We Need to Talk About Stranger Things Season 5

Amy Yacoub Student Contributor, University of South Florida
This article is written by a student writer from the Her Campus at USF chapter and does not reflect the views of Her Campus.

When I started middle school, my love of film and TV shows peaked. In my free time, I was watching anything and everything, eager to see what hot, new show I would be obsessed with next. When my family got our Netflix subscription, I was ecstatic. So many shows and movies I could watch, and I could finally expose myself to shows I was never able to watch before I went to middle school. Digging through all the original content, one show caught my eye, and it was a show that would end up changing my life: Stranger Things.
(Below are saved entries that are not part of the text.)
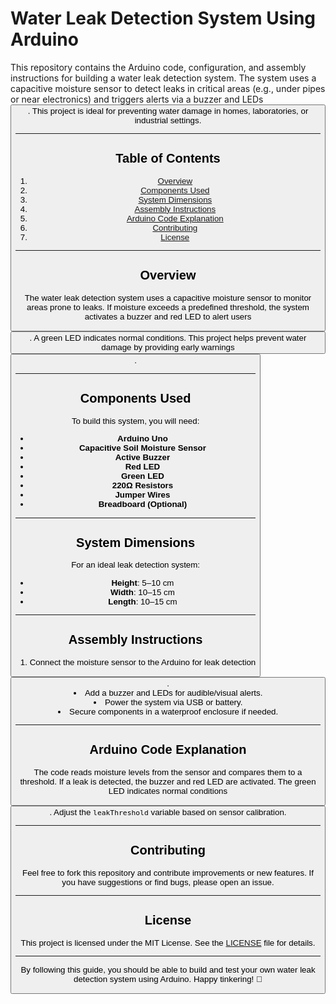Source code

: # Water Leak Detection System Using Arduino

This repository contains the Arduino code, configuration, and assembly instructions for building a water leak detection system. The system uses a capacitive moisture sensor to detect leaks in critical areas (e.g., under pipes or near electronics) and triggers alerts via a buzzer and LEDs <button class="citation-flag" data-index="1">. This project is ideal for preventing water damage in homes, laboratories, or industrial settings.

---

## Table of Contents
1. [Overview](#overview)
2. [Components Used](#components-used)
3. [System Dimensions](#system-dimensions)
4. [Assembly Instructions](#assembly-instructions)
5. [Arduino Code Explanation](#arduino-code-explanation)
6. [Contributing](#contributing)
7. [License](#license)

---

## Overview
The water leak detection system uses a capacitive moisture sensor to monitor areas prone to leaks. If moisture exceeds a predefined threshold, the system activates a buzzer and red LED to alert users <button class="citation-flag" data-index="1">. A green LED indicates normal conditions. This project helps prevent water damage by providing early warnings <button class="citation-flag" data-index="4">.

---

## Components Used
To build this system, you will need:
- **Arduino Uno**
- **Capacitive Soil Moisture Sensor**
- **Active Buzzer**
- **Red LED**
- **Green LED**
- **220Ω Resistors**
- **Jumper Wires**
- **Breadboard (Optional)**

---

## System Dimensions
For an ideal leak detection system:
- **Height**: 5–10 cm
- **Width**: 10–15 cm
- **Length**: 10–15 cm

---

## Assembly Instructions
1. Connect the moisture sensor to the Arduino for leak detection <button class="citation-flag" data-index="1">.
2. Add a buzzer and LEDs for audible/visual alerts.
3. Power the system via USB or battery.
4. Secure components in a waterproof enclosure if needed.

---

## Arduino Code Explanation
The code reads moisture levels from the sensor and compares them to a threshold. If a leak is detected, the buzzer and red LED are activated. The green LED indicates normal conditions <button class="citation-flag" data-index="1">. Adjust the `leakThreshold` variable based on sensor calibration.

---

## Contributing
Feel free to fork this repository and contribute improvements or new features. If you have suggestions or find bugs, please open an issue.

---

## License
This project is licensed under the MIT License. See the [LICENSE](LICENSE) file for details.

---

By following this guide, you should be able to build and test your own water leak detection system using Arduino. Happy tinkering! 🚀
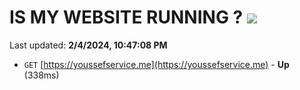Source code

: # IS MY WEBSITE RUNNING ? [![](https://img.shields.io/static/v1?label=Sponsor&message=%E2%9D%A4&logo=GitHub&color=%23fe8e86)](https://github.com/sponsors/<username>)

Last updated: **2/4/2024, 10:47:08 PM**

- `GET` [https://youssefservice.me](https://youssefservice.me) - **Up** (338ms)
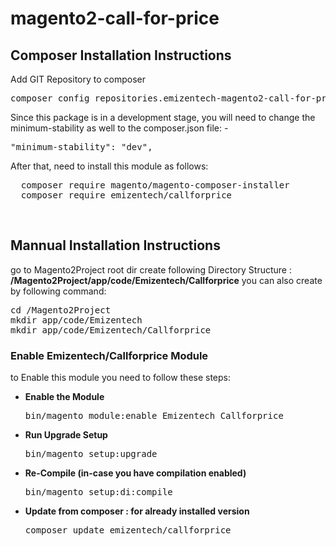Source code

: # magento2-call-for-price

<h2>Composer Installation Instructions</h2>
Add GIT Repository to composer
<pre>
composer config repositories.emizentech-magento2-call-for-price vcs https://github.com/emizentech/magento2-call-for-price/
</pre>

Since this package is in a development stage, you will need to change the minimum-stability as well to the composer.json file: -
<pre>
"minimum-stability": "dev",
</pre>

After that, need to install this module as follows:
<pre>
  composer require magento/magento-composer-installer
  composer require emizentech/callforprice
</pre>


<br/>
<h2> Mannual Installation Instructions</h2>
go to Magento2Project root dir 
create following Directory Structure :<br/>
<strong>/Magento2Project/app/code/Emizentech/Callforprice</strong>
you can also create by following command:
<pre>
cd /Magento2Project
mkdir app/code/Emizentech
mkdir app/code/Emizentech/Callforprice
</pre>



<h3> Enable Emizentech/Callforprice Module</h3>
to Enable this module you need to follow these steps:

<ul>
<li>
<strong>Enable the Module</strong>
<pre>bin/magento module:enable Emizentech_Callforprice</pre></li>
<li>
<strong>Run Upgrade Setup</strong>
<pre>bin/magento setup:upgrade</pre></li>
<li>
<strong>Re-Compile (in-case you have compilation enabled)</strong>
	<pre>bin/magento setup:di:compile</pre>
</li>
<li>
<strong>Update from composer : for already installed version</strong>
	<pre>composer update emizentech/callforprice</pre>
</li>
</ul>


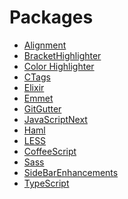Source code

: # Packages

- <a target="_blank" href="https://sublime.wbond.net/packages/Alignment">Alignment</a>
- <a target="_blank" href="https://sublime.wbond.net/packages/BracketHighlighter">BracketHighlighter</a>
- <a target="_blank" href="https://sublime.wbond.net/packages/Color%20Highlighter">Color Highlighter</a>
- <a target="_blank" href="https://packagecontrol.io/packages/CTags">CTags</a>
- <a target="_blank" href="https://packagecontrol.io/packages/Elixir">Elixir</a>
- <a target="_blank" href="https://sublime.wbond.net/packages/Emmet">Emmet</a>
- <a target="_blank" href="https://sublime.wbond.net/packages/GitGutter">Git​Gutter</a>
- <a target="_blank" href="https://packagecontrol.io/packages/JavaScriptNext%20-%20ES6%20Syntax">Java​Script​Next</a>
- <a target="_blank" href="https://packagecontrol.io/packages/Haml">Haml</a>
- <a target="_blank" href="https://sublime.wbond.net/packages/LESS">LESS</a>
- <a target="_blank" href="https://sublime.wbond.net/packages/CoffeeScript">Coffee​Script</a>
- <a target="_blank" href="https://packagecontrol.io/packages/Sass">Sass</a>
- <a target="_blank" href="https://sublime.wbond.net/packages/SideBarEnhancements">Side​Bar​Enhancements</a>
- <a target="_blank" href="https://packagecontrol.io/packages/TypeScript">TypeScript</a>
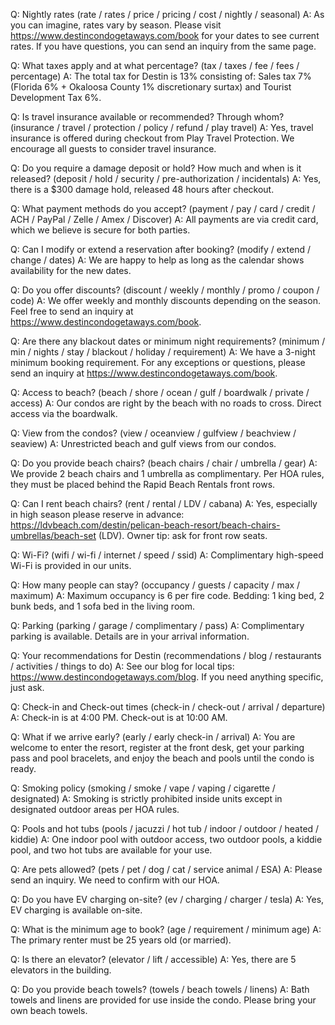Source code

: Q: Nightly rates (rate / rates / price / pricing / cost / nightly / seasonal)
A: As you can imagine, rates vary by season. Please visit https://www.destincondogetaways.com/book for your dates to see current rates. If you have questions, you can send an inquiry from the same page.

Q: What taxes apply and at what percentage? (tax / taxes / fee / fees / percentage)
A: The total tax for Destin is 13% consisting of: Sales tax 7% (Florida 6% + Okaloosa County 1% discretionary surtax) and Tourist Development Tax 6%.

Q: Is travel insurance available or recommended? Through whom? (insurance / travel / protection / policy / refund / play travel)
A: Yes, travel insurance is offered during checkout from Play Travel Protection. We encourage all guests to consider travel insurance.

Q: Do you require a damage deposit or hold? How much and when is it released? (deposit / hold / security / pre-authorization / incidentals)
A: Yes, there is a $300 damage hold, released 48 hours after checkout.

Q: What payment methods do you accept? (payment / pay / card / credit / ACH / PayPal / Zelle / Amex / Discover)
A: All payments are via credit card, which we believe is secure for both parties.

Q: Can I modify or extend a reservation after booking? (modify / extend / change / dates)
A: We are happy to help as long as the calendar shows availability for the new dates.

Q: Do you offer discounts? (discount / weekly / monthly / promo / coupon / code)
A: We offer weekly and monthly discounts depending on the season. Feel free to send an inquiry at https://www.destincondogetaways.com/book.

Q: Are there any blackout dates or minimum night requirements? (minimum / min / nights / stay / blackout / holiday / requirement)
A: We have a 3-night minimum booking requirement. For any exceptions or questions, please send an inquiry at https://www.destincondogetaways.com/book.

Q: Access to beach? (beach / shore / ocean / gulf / boardwalk / private / access)
A: Our condos are right by the beach with no roads to cross. Direct access via the boardwalk.

Q: View from the condos? (view / oceanview / gulfview / beachview / seaview)
A: Unrestricted beach and gulf views from our condos.

Q: Do you provide beach chairs? (beach chairs / chair / umbrella / gear)
A: We provide 2 beach chairs and 1 umbrella as complimentary. Per HOA rules, they must be placed behind the Rapid Beach Rentals front rows.

Q: Can I rent beach chairs? (rent / rental / LDV / cabana)
A: Yes, especially in high season please reserve in advance: https://ldvbeach.com/destin/pelican-beach-resort/beach-chairs-umbrellas/beach-set (LDV). Owner tip: ask for front row seats.

Q: Wi-Fi? (wifi / wi-fi / internet / speed / ssid)
A: Complimentary high-speed Wi-Fi is provided in our units.

Q: How many people can stay? (occupancy / guests / capacity / max / maximum)
A: Maximum occupancy is 6 per fire code. Bedding: 1 king bed, 2 bunk beds, and 1 sofa bed in the living room.

Q: Parking (parking / garage / complimentary / pass)
A: Complimentary parking is available. Details are in your arrival information.

Q: Your recommendations for Destin (recommendations / blog / restaurants / activities / things to do)
A: See our blog for local tips: https://www.destincondogetaways.com/blog. If you need anything specific, just ask.

Q: Check-in and Check-out times (check-in / check-out / arrival / departure)
A: Check-in is at 4:00 PM. Check-out is at 10:00 AM.

Q: What if we arrive early? (early / early check-in / arrival)
A: You are welcome to enter the resort, register at the front desk, get your parking pass and pool bracelets, and enjoy the beach and pools until the condo is ready.

Q: Smoking policy (smoking / smoke / vape / vaping / cigarette / designated)
A: Smoking is strictly prohibited inside units except in designated outdoor areas per HOA rules.

Q: Pools and hot tubs (pools / jacuzzi / hot tub / indoor / outdoor / heated / kiddie)
A: One indoor pool with outdoor access, two outdoor pools, a kiddie pool, and two hot tubs are available for your use.

Q: Are pets allowed? (pets / pet / dog / cat / service animal / ESA)
A: Please send an inquiry. We need to confirm with our HOA.

Q: Do you have EV charging on-site? (ev / charging / charger / tesla)
A: Yes, EV charging is available on-site.

Q: What is the minimum age to book? (age / requirement / minimum age)
A: The primary renter must be 25 years old (or married).

Q: Is there an elevator? (elevator / lift / accessible)
A: Yes, there are 5 elevators in the building.

Q: Do you provide beach towels? (towels / beach towels / linens)
A: Bath towels and linens are provided for use inside the condo. Please bring your own beach towels.
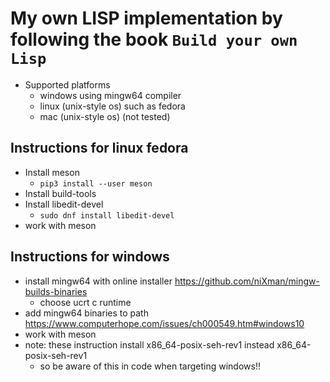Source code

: # My own LISP implementation by following the book `Build your own Lisp`

* Supported platforms
  * windows using mingw64 compiler
  * linux (unix-style os) such as fedora
  * mac (unix-style os) (not tested)

## Instructions for linux fedora

* Install meson
  * `pip3 install --user meson`
* Install build-tools
* Install libedit-devel
  * `sudo dnf install libedit-devel`
* work with meson

## Instructions for windows

* install mingw64 with online installer https://github.com/niXman/mingw-builds-binaries
  * choose ucrt c runtime
* add mingw64 binaries to path https://www.computerhope.com/issues/ch000549.htm#windows10
* work with meson
* note: these instruction install x86_64-posix-seh-rev1 instead x86_64-posix-seh-rev1
  * so be aware of this in code when targeting windows!!
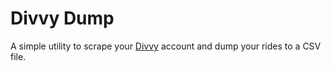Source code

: Divvy Dump
==========

A simple utility to scrape your [Divvy](https://divvybikes.com/) account and dump your rides
to a CSV file.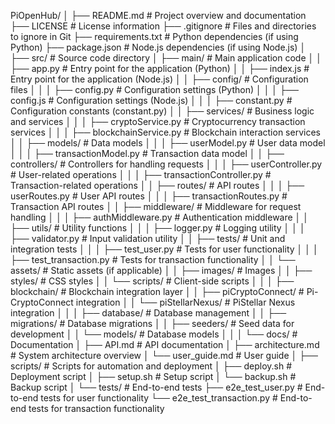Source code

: PiOpenHub/
│
├── README.md                   # Project overview and documentation
├── LICENSE                     # License information
├── .gitignore                  # Files and directories to ignore in Git
├── requirements.txt            # Python dependencies (if using Python)
├── package.json                # Node.js dependencies (if using Node.js)
│
├── src/                        # Source code directory
│   ├── main/                   # Main application code
│   │   ├── app.py              # Entry point for the application (Python)
│   │   ├── index.js            # Entry point for the application (Node.js)
│   │   ├── config/             # Configuration files
│   │   │   ├── config.py       # Configuration settings (Python)
│   │   │   ├── config.js       # Configuration settings (Node.js)
│   │   │   ├── constant.py     # Configuration constants (constant.py) 
│   │   ├── services/           # Business logic and services
│   │   │   ├── cryptoService.py # Cryptocurrency transaction services
│   │   │   ├── blockchainService.py # Blockchain interaction services
│   │   ├── models/             # Data models
│   │   │   ├── userModel.py    # User data model
│   │   │   ├── transactionModel.py # Transaction data model
│   │   ├── controllers/        # Controllers for handling requests
│   │   │   ├── userController.py # User-related operations
│   │   │   ├── transactionController.py # Transaction-related operations
│   │   ├── routes/             # API routes
│   │   │   ├── userRoutes.py    # User API routes
│   │   │   ├── transactionRoutes.py # Transaction API routes
│   │   ├── middleware/         # Middleware for request handling
│   │   │   ├── authMiddleware.py # Authentication middleware
│   │   ├── utils/              # Utility functions
│   │   │   ├── logger.py       # Logging utility
│   │   │   ├── validator.py     # Input validation utility
│   │   ├── tests/              # Unit and integration tests
│   │   │   ├── test_user.py    # Tests for user functionality
│   │   │   ├── test_transaction.py # Tests for transaction functionality
│   │   └── assets/             # Static assets (if applicable)
│   │       ├── images/         # Images
│   │       ├── styles/         # CSS styles
│   │       └── scripts/        # Client-side scripts
│   │
│   ├── blockchain/             # Blockchain integration layer
│   │   ├── piCryptoConnect/    # Pi-CryptoConnect integration
│   │   └── piStellarNexus/     # PiStellar Nexus integration
│   │
│   ├── database/               # Database management
│   │   ├── migrations/         # Database migrations
│   │   ├── seeders/            # Seed data for development
│   │   └── models/             # Database models
│   │
│   └── docs/                   # Documentation
│       ├── API.md              # API documentation
│       ├── architecture.md      # System architecture overview
│       └── user_guide.md       # User guide
│
├── scripts/                    # Scripts for automation and deployment
│   ├── deploy.sh               # Deployment script
│   ├── setup.sh                # Setup script
│   └── backup.sh               # Backup script
│
└── tests/                      # End-to-end tests
    ├── e2e_test_user.py        # End-to-end tests for user functionality
    └── e2e_test_transaction.py  # End-to-end tests for transaction functionality
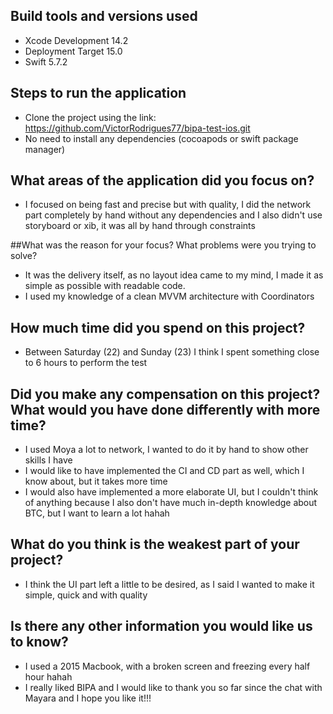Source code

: ## Build tools and versions used

- Xcode Development 14.2
- Deployment Target 15.0
- Swift 5.7.2

## Steps to run the application

- Clone the project using the link: https://github.com/VictorRodrigues77/bipa-test-ios.git
- No need to install any dependencies (cocoapods or swift package manager)

## What areas of the application did you focus on?

- I focused on being fast and precise but with quality, I did the network part completely by hand without any dependencies and I also didn't use storyboard or xib, it was all by hand through constraints

##What was the reason for your focus? What problems were you trying to solve?

- It was the delivery itself, as no layout idea came to my mind, I made it as simple as possible with readable code.
- I used my knowledge of a clean MVVM architecture with Coordinators

## How much time did you spend on this project?

- Between Saturday (22) and Sunday (23) I think I spent something close to 6 hours to perform the test

## Did you make any compensation on this project? What would you have done differently with more time?

- I used Moya a lot to network, I wanted to do it by hand to show other skills I have
- I would like to have implemented the CI and CD part as well, which I know about, but it takes more time
- I would also have implemented a more elaborate UI, but I couldn't think of anything because I also don't have much in-depth knowledge about BTC, but I want to learn a lot hahah

## What do you think is the weakest part of your project?

- I think the UI part left a little to be desired, as I said I wanted to make it simple, quick and with quality

## Is there any other information you would like us to know?

- I used a 2015 Macbook, with a broken screen and freezing every half hour hahah
- I really liked BIPA and I would like to thank you so far since the chat with Mayara and I hope you like it!!!
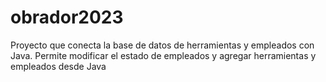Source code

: # obrador2023
Proyecto que conecta la base de datos de herramientas y empleados con Java. Permite modificar el estado de empleados y agregar herramientas y empleados desde Java
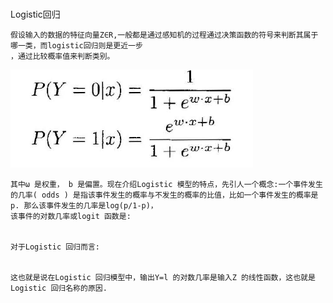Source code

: #
Logistic回归
    
    假设输入的数据的特征向量Z∈R,一般都是通过感知机的过程通过决策函数的符号来判断其属于哪一类，而logistic回归则是更近一步
    ，通过比较概率值来判断类别。
    
![pic](https://github.com/ReOneK/pytorch/blob/master/LinerRegression/ref/1.png)

  
    其中ω 是权重， b 是偏置。现在介绍Logistic 模型的特点，先引人一个概念:一个事件发生的几率( odds ) 是指该事件发生的概率与不发生的概率的比值，比如一个事件发生的概率是p. 那么该事件发生的几率是log(p/1-p)，
    该事件的对数几率或logit 函数是:


    对于Logistic 回归而言:


    这也就是说在Logistic 回归模型中，输出Y=l 的对数几率是输入Z 的线性函数，这也就是Logistic 回归名称的原因.




    
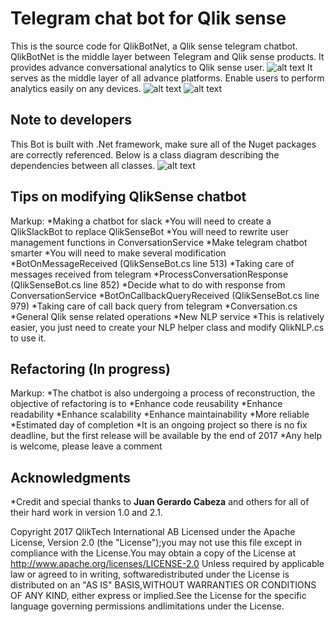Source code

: # Telegram chat bot for Qlik sense

This is the source code for QlikBotNet, a Qlik sense telegram chatbot.
QlikBotNet is the middle layer between Telegram and Qlik sense products.
It provides advance conversational analytics to Qlik sense user.
![alt text](https://raw.githubusercontent.com/qlik-bots/QlikBotNet/master/Documentation/Bot%20Basics.PNG)
It serves as the middle layer of all advance platforms. Enable users to perform analytics easily on any devices.
![alt text](https://raw.githubusercontent.com/qlik-bots/QlikBotNet/master/Documentation/Bot%20Architecture.PNG)
![alt text](https://raw.githubusercontent.com/qlik-bots/QlikBotNet/master/Documentation/Bot%20Modules.PNG)

## Note to developers
This Bot is built with .Net framework, make sure all of the Nuget packages are correctly referenced. Below is a class diagram describing the dependencies between all classes.
![alt text](https://raw.githubusercontent.com/qlik-bots/QlikBotNet/master/Documentation/class%diagram.PNG)

## Tips on modifying QlikSense chatbot
Markup:	*Making a chatbot for slack
			*You will need to create a QlikSlackBot to replace QlikSenseBot 
			*You will need to rewrite user management functions in ConversationService
		*Make telegram chatbot smarter
			*You will need to make several modification
				*BotOnMessageReceived (QlikSenseBot.cs line 513)
					*Taking care of messages received from telegram
				*ProcessConversationResponse (QlikSenseBot.cs line 852)
					*Decide what to do with response from ConversationService
				*BotOnCallbackQueryReceived (QlikSenseBot.cs line 979)
					*Taking care of call back query from telegram
				*Conversation.cs 
					*General Qlik sense related operations
		*New NLP service
			*This is relatively easier, you just need to create your NLP helper class and modify QlikNLP.cs to use it.

## Refactoring (In progress)
	
Markup:	*The chatbot is also undergoing a process of reconstruction, the objective of refactoring is to
			*Enhance code reusability
			*Enhance readability
			*Enhance scalability
			*Enhance maintainability
			*More reliable
			*Estimated day of completion
				*It is an ongoing project so there is no fix deadline, but the first release will be available by the end of 2017
			*Any help is welcome, please leave a comment

## Acknowledgments
*Credit and special thanks to **Juan Gerardo Cabeza** and others for all of their hard work in version 1.0 and 2.1.

Copyright 2017 QlikTech International AB
Licensed under the Apache License, Version 2.0 (the "License");you may not use this file except in compliance with the License.You may obtain a copy of the License at    
http://www.apache.org/licenses/LICENSE-2.0
Unless required by applicable law or agreed to in writing, softwaredistributed under the License is distributed on an "AS IS" BASIS,WITHOUT WARRANTIES OR CONDITIONS OF ANY KIND, either express or implied.See the License for the specific language governing permissions andlimitations under the License.

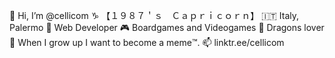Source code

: 👋 Hi, I’m @cellicom
♑ 【１９８７＇ｓ　Ｃａｐｒｉｃｏｒｎ】 
🇮🇹 Italy, Palermo
🔣 Web Developer 
🎮 Boardgames and Videogames 
🐉 Dragons lover 
🍅 When I grow up I want to become a meme™️.
📫 linktr.ee/cellicom
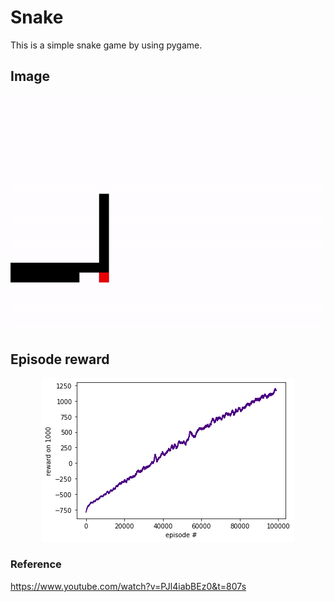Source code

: # Snake

This is a simple snake game by using pygame.

## Image

<center> <img src="images/test.gif"> </center>

## Episode reward

<center> <img src="images/episode_reward.png"> </center>


### Reference

https://www.youtube.com/watch?v=PJl4iabBEz0&t=807s
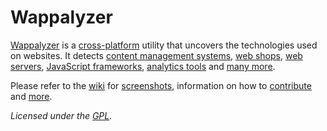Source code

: # Wappalyzer

[Wappalyzer](http://wappalyzer.com/) is a 
[cross-platform](https://github.com/ElbertF/Wappalyzer/wiki/Drivers) utility that uncovers the 
technologies used on websites.  It detects
[content management systems](http://wappalyzer.com/categories/cms),
[web shops](http://wappalyzer.com/categories/web-shops),
[web servers](http://wappalyzer.com/categories/web-servers), 
[JavaScript frameworks](http://wappalyzer.com/categories/javascript-frameworks),
[analytics tools](http://wappalyzer.com/categories/analytics) and
[many more](http://wappalyzer.com/applications).

Please refer to the [wiki](https://github.com/ElbertF/Wappalyzer/wiki) for
[screenshots](https://github.com/ElbertF/Wappalyzer/wiki/Screenshots), information on how to 
[contribute](https://github.com/ElbertF/Wappalyzer/wiki/Contributing) and
[more](https://github.com/ElbertF/Wappalyzer/wiki/_pages).

*Licensed under the [GPL](https://github.com/ElbertF/Wappalyzer/blob/master/LICENSE).*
Stranger Things season 1 is one of the greatest seasons of TV to ever grace our screens. It was such a refreshing and unique concept, using the Dungeons & Dragons board game and ‘80s movies as the foundation of a missing person story. Everything about it was perfectly executed. You have never seen a child cast with not only this much talent, but this level of chemistry with each other. The story was impeccably paced, getting intense when it mattered, funny in the right moments, and emotional when it truly needed to be.

The best part, at the time, was how the Duffers, who directed the show, kept the momentum going by making each season feel better than the last. Season 2 showed the consequences of season 1 and introduced Max, who is still my favorite character in the show. Season 3 is my second favorite season of the show, with an amazing setting and story, and one of my favorite finales of any show. Season 4 was a masterclass in horror, bringing us Vecna and the most iconic scene in the whole show, Max’s escape in the episode “Dear Billy.” It built up to an insane cliffhanger that left me wondering how season 5 was ever going to live up to it.

So how did it all go wrong?

Let’s start with what this season did right. Volume 1 was a great start. It kept the pacing tight, the dialogue, while cringe, kept the heart of the show going, and it gave us some amazing character development, especially for Will. Season 5 was easily Will’s season. It was a season that showed him finally coming into his own after being shunned for being gay throughout the entire show. Episode 4, “Sorcerer”, has my favorite twist of the whole show, which shows Will accessing the Hive Mind and using his newfound powers to kill the Demogorgons.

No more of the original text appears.